Spot resources Analytics

Here we perform some initial process and analysis on the dataset.

With static dataset, e.g. load the grabbed data.



In [ ]:

    
import pandas as pd
import numpy as np
import matplotlib.pyplot as plt
import seaborn
%matplotlib inline



In [ ]:

    
# parse the data file and extra the results
filename = "subset.csv"

df = pd.read_csv(filename)
df.head(20)



In [ ]:

    
#df.columns = ["info", "SpotPrice", "TimeStamp", "InstanceType", "OS type", "AvailabilityZone"]
df['TimeStamp'] =pd.to_datetime(df.TimeStamp)

df.index = df.TimeStamp
#df = df.drop('info', 1).drop(['OS type'],axis=1)
df = df.drop(['TimeStamp'],axis=1).sort_index()
 

df.head(15)
#print (df['InstanceType'].unique())
#print (df['AvailabilityZone'].unique())

Hypothesis #2

For each machine type there exists a region that is more favorable to use, as the market volatility is very low and the prices tend to stay cheaper than the other regions.

With in proving this hypothesis users will be able to find the best region they should be bidding in, as long as latency is not an issue for them.

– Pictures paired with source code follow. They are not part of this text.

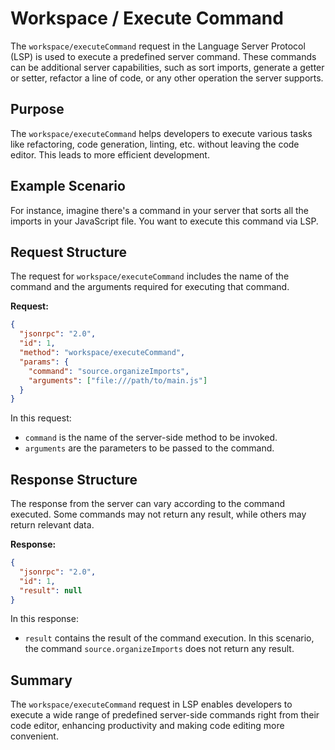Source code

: # Workspace / Execute Command

The `workspace/executeCommand` request in the Language Server Protocol (LSP) is used to execute a predefined server command. These commands can be additional server capabilities, such as sort imports, generate a getter or setter, refactor a line of code, or any other operation the server supports.

## Purpose

The `workspace/executeCommand` helps developers to execute various tasks like refactoring, code generation, linting, etc. without leaving the code editor. This leads to more efficient development.

## Example Scenario

For instance, imagine there's a command in your server that sorts all the imports in your JavaScript file. You want to execute this command via LSP.

## Request Structure

The request for `workspace/executeCommand` includes the name of the command and the arguments required for executing that command.

**Request:**

```json
{
  "jsonrpc": "2.0",
  "id": 1,
  "method": "workspace/executeCommand",
  "params": {
    "command": "source.organizeImports",
    "arguments": ["file:///path/to/main.js"]
  }
}
```

In this request:
- `command` is the name of the server-side method to be invoked.
- `arguments` are the parameters to be passed to the command.

## Response Structure

The response from the server can vary according to the command executed. Some commands may not return any result, while others may return relevant data. 

**Response:**

```json
{
  "jsonrpc": "2.0",
  "id": 1,
  "result": null
}
```

In this response:
- `result` contains the result of the command execution. In this scenario, the command `source.organizeImports` does not return any result.

## Summary

The `workspace/executeCommand` request in LSP enables developers to execute a wide range of predefined server-side commands right from their code editor, enhancing productivity and making code editing more convenient.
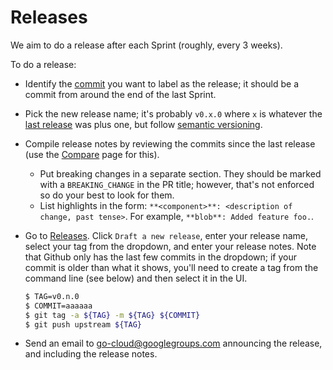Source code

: # Releases

We aim to do a release after each Sprint (roughly, every 3 weeks).

To do a release:

-   Identify the [commit](https://github.com/google/go-cloud/commits/master) you
    want to label as the release; it should be a commit from around the end of
    the last Sprint.
-   Pick the new release name; it's probably `v0.x.0` where `x` is whatever the
    [last release](https://github.com/google/go-cloud/releases/latest) was plus
    one, but follow [semantic versioning](https://semver.org/).
-   Compile release notes by reviewing the commits since the last release (use
    the [Compare](https://github.com/google/go-cloud/compare/v0.1.1...v0.2.0)
    page for this).
    -   Put breaking changes in a separate section. They should be marked with a
        `BREAKING_CHANGE` in the PR title; however, that's not enforced so do
        your best to look for them.
    -   List highlights in the form: `**<component>**: <description of change,
        past tense>`. For example, `**blob**: Added feature foo.`.
-   Go to [Releases](https://github.com/google/go-cloud/releases). Click `Draft
    a new release`, enter your release name, select your tag from the dropdown,
    and enter your release notes. Note that Github only has the last few commits
    in the dropdown; if your commit is older than what it shows, you'll need to
    create a tag from the command line (see below) and then select it in the UI.

    ```bash
    $ TAG=v0.n.0
    $ COMMIT=aaaaaa
    $ git tag -a ${TAG} -m ${TAG} ${COMMIT}
    $ git push upstream ${TAG}
    ```

-   Send an email to
    [go-cloud@googlegroups.com](https://groups.google.com/forum/#!forum/go-cloud)
    announcing the release, and including the release notes.
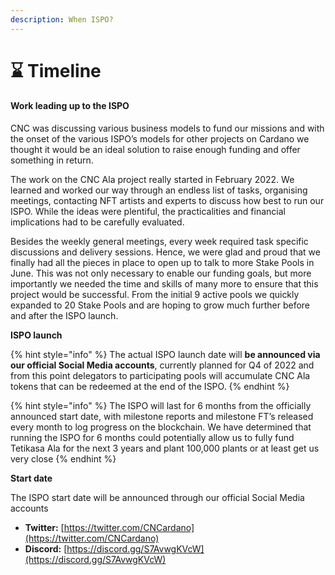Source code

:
 ```yaml
---
description: When ISPO?
---
```


# ⌛ Timeline

#### Work leading up to the ISPO

CNC was discussing various business models to fund our missions and with the onset of the various ISPO’s models for other projects on Cardano we thought it would be an ideal solution to raise enough funding and offer something in return.

The work on the CNC Ala project really started in February 2022. We learned and worked our way through an endless list of tasks, organising meetings, contacting NFT artists and experts to discuss how best to run our ISPO. While the ideas were plentiful, the practicalities and financial implications had to be carefully evaluated.

Besides the weekly general meetings, every week required task specific discussions and delivery sessions. Hence, we were glad and proud that we finally had all the pieces in place to open up to talk to more Stake Pools in June. This was not only necessary to enable our funding goals, but more importantly we needed the time and skills of many more to ensure that this project would be successful. From the initial 9 active pools we quickly expanded to 20 Stake Pools and are hoping to grow much further before and after the ISPO launch.

**ISPO launch**

{% hint style="info" %}
The actual ISPO launch date will **be announced via our official Social Media accounts**, currently planned for Q4 of 2022 and from this point delegators to participating pools will accumulate CNC Ala tokens that can be redeemed at the end of the ISPO.
{% endhint %}

{% hint style="info" %}
The ISPO will last for 6 months from the officially announced start date, with milestone reports and milestone FT’s released every month to log progress on the blockchain. We have determined that running the ISPO for 6 months could potentially allow us to fully fund Tetikasa Ala for the next 3 years and plant 100,000 plants or at least get us very close
{% endhint %}

**Start date**

The ISPO start date will be announced through our official Social Media accounts

* **Twitter:**  [https://twitter.com/CNCardano](https://twitter.com/CNCardano)
* **Discord:** [https://discord.gg/S7AvwgKVcW](https://discord.gg/S7AvwgKVcW)



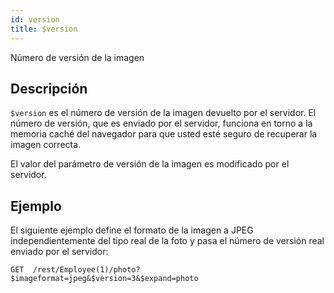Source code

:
 ```yaml
---
id: version
title: $version
---
```


Número de versión de la imagen

## Descripción

`$version` es el número de versión de la imagen devuelto por el servidor. El número de versión, que es enviado por el servidor, funciona en torno a la memoria caché del navegador para que usted esté seguro de recuperar la imagen correcta.

El valor del parámetro de versión de la imagen es modificado por el servidor.

## Ejemplo

El siguiente ejemplo define el formato de la imagen a JPEG independientemente del tipo real de la foto y pasa el número de versión real enviado por el servidor:

`GET  /rest/Employee(1)/photo?$imageformat=jpeg&$version=3&$expand=photo`
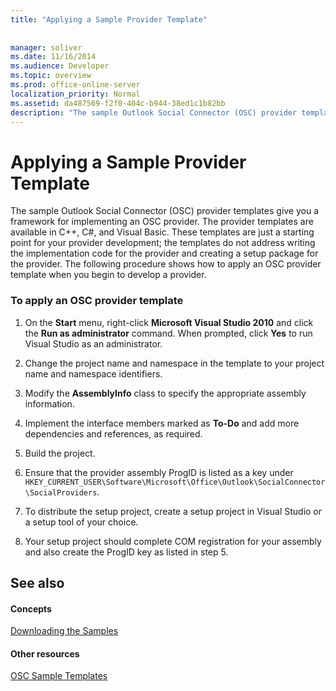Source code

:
 ```yaml
---
title: "Applying a Sample Provider Template"
 
 
manager: soliver
ms.date: 11/16/2014
ms.audience: Developer
ms.topic: overview
ms.prod: office-online-server
localization_priority: Normal
ms.assetid: da487569-f2f0-404c-b944-38ed1c1b82bb
description: "The sample Outlook Social Connector (OSC) provider templates give you a framework for implementing an OSC provider. The provider templates are available in C++, C#, and Visual Basic. These templates are just a starting point for your provider development; the templates do not address writing the implementation code for the provider and creating a setup package for the provider. The following procedure shows how to apply an OSC provider template when you begin to develop a provider."
---
```


# Applying a Sample Provider Template

The sample Outlook Social Connector (OSC) provider templates give you a framework for implementing an OSC provider. The provider templates are available in C++, C#, and Visual Basic. These templates are just a starting point for your provider development; the templates do not address writing the implementation code for the provider and creating a setup package for the provider. The following procedure shows how to apply an OSC provider template when you begin to develop a provider.
  
### To apply an OSC provider template

1. On the **Start** menu, right-click **Microsoft Visual Studio 2010** and click the **Run as administrator** command. When prompted, click **Yes** to run Visual Studio as an administrator. 
    
2. Change the project name and namespace in the template to your project name and namespace identifiers.
    
3. Modify the **AssemblyInfo** class to specify the appropriate assembly information. 
    
4. Implement the interface members marked as **To-Do** and add more dependencies and references, as required. 
    
5. Build the project.
    
6. Ensure that the provider assembly ProgID is listed as a key under  `HKEY_CURRENT_USER\Software\Microsoft\Office\Outlook\SocialConnector\SocialProviders`.
    
7. To distribute the setup project, create a setup project in Visual Studio or a setup tool of your choice.
    
8. Your setup project should complete COM registration for your assembly and also create the ProgID key as listed in step 5.
    
## See also

#### Concepts

[Downloading the Samples](downloading-the-samples.md)
#### Other resources

[OSC Sample Templates](osc-sample-templates.md)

Data Science tools & Techniques: We can use clustering and classification methods.



In [ ]:

    
def corrGraph(title, df):
    corr_df = df.corr()
    mask = np.zeros_like(corr_df)
    mask[np.triu_indices_from(mask)] = True
    seaborn.heatmap(corr_df, cmap='RdYlGn_r', vmax=1.0, vmin=-1.0 , mask = mask, linewidths=2.5)
    plt.yticks(rotation=0) 
    plt.title(title)
    plt.xticks(rotation=90) 
    plt.show()



In [ ]:

    
# Some info about the data
print (df.index.min())
print (df.index.max())
print(df.index.max()- df.index.min()) 
df = df.truncate(before='2016-10-11', after='2016-12-12')
df.head(3)



In [ ]:

    
def awsResampler(df):
    #RESAMPLE Data by the hour 
    dfSorted = df.groupby(['AvailabilityZone', 'InstanceType'])
    dfSorted = dfSorted.resample('H').mean()
    dfSorted = dfSorted.fillna(method="ffill")
    dfSorted.head(2)
    #dfSorted=dfSorted.drop('InstanceType', axis=1).drop('AvailabilityZone', axis=3

    # We have to load it into a csv to clear an issue caused by the grouping
    # TODO investigate how to do this better for speed increase
    dfSorted.to_csv("im.csv")
    depa = pd.read_csv("im.csv")
    depa = depa.groupby(['AvailabilityZone', 'InstanceType'])
    return depa



In [ ]:

    
"""
depa = awsResampler(df)
# Initialize dictionary of all combos of dfs we want to graph and corr
zonedfs={}
typedfs={}
for item in df['InstanceType'].unique():
    typedfs.update({item: pd.DataFrame()})
for item in df['AvailabilityZone'].unique():
    zonedfs.update({item: pd.DataFrame()})

#Fill zonedfs with dataframes of all machines in that zone pricing
for name, group in depa:
    if zonedfs[name[0]].empty:
        zonedfs[name[0]] = group
        zonedfs[name[0]] = zonedfs[name[0]].drop('InstanceType', axis=1).drop(['AvailabilityZone'],axis=1)
        zonedfs[name[0]].rename(columns = {'SpotPrice':name[1]}, inplace = True)
    else:
        group1 = group.drop('InstanceType', axis=1).drop(['AvailabilityZone'],axis=1)
        group1.rename(columns = {'SpotPrice':name[1]}, inplace = True)
        zonedfs[name[0]] = zonedfs[name[0]].merge(group1,how='right')

#Fill typedfs with dataframes of all machines in that zone pricing
for name, group in depa:
    if typedfs[name[1]].empty:
        typedfs[name[1]] = group
        typedfs[name[1]] = typedfs[name[1]].drop('InstanceType', axis=1).drop(['AvailabilityZone'],axis=1)
        typedfs[name[1]].rename(columns = {'SpotPrice':name[0]}, inplace = True)
    else:
        group1 = group.drop('InstanceType', axis=1).drop(['AvailabilityZone'],axis=1)
        group1.rename(columns = {'SpotPrice':name[0]}, inplace = True)
        typedfs[name[1]] = typedfs[name[1]].merge(group1,how='right')
"""

TSC



In [ ]:

    
# generate ts

df_us_west_one_a = df[df.AvailabilityZone == "us-west-1a"]
df_us_west_one_b = df[df.AvailabilityZone == "us-west-1b"]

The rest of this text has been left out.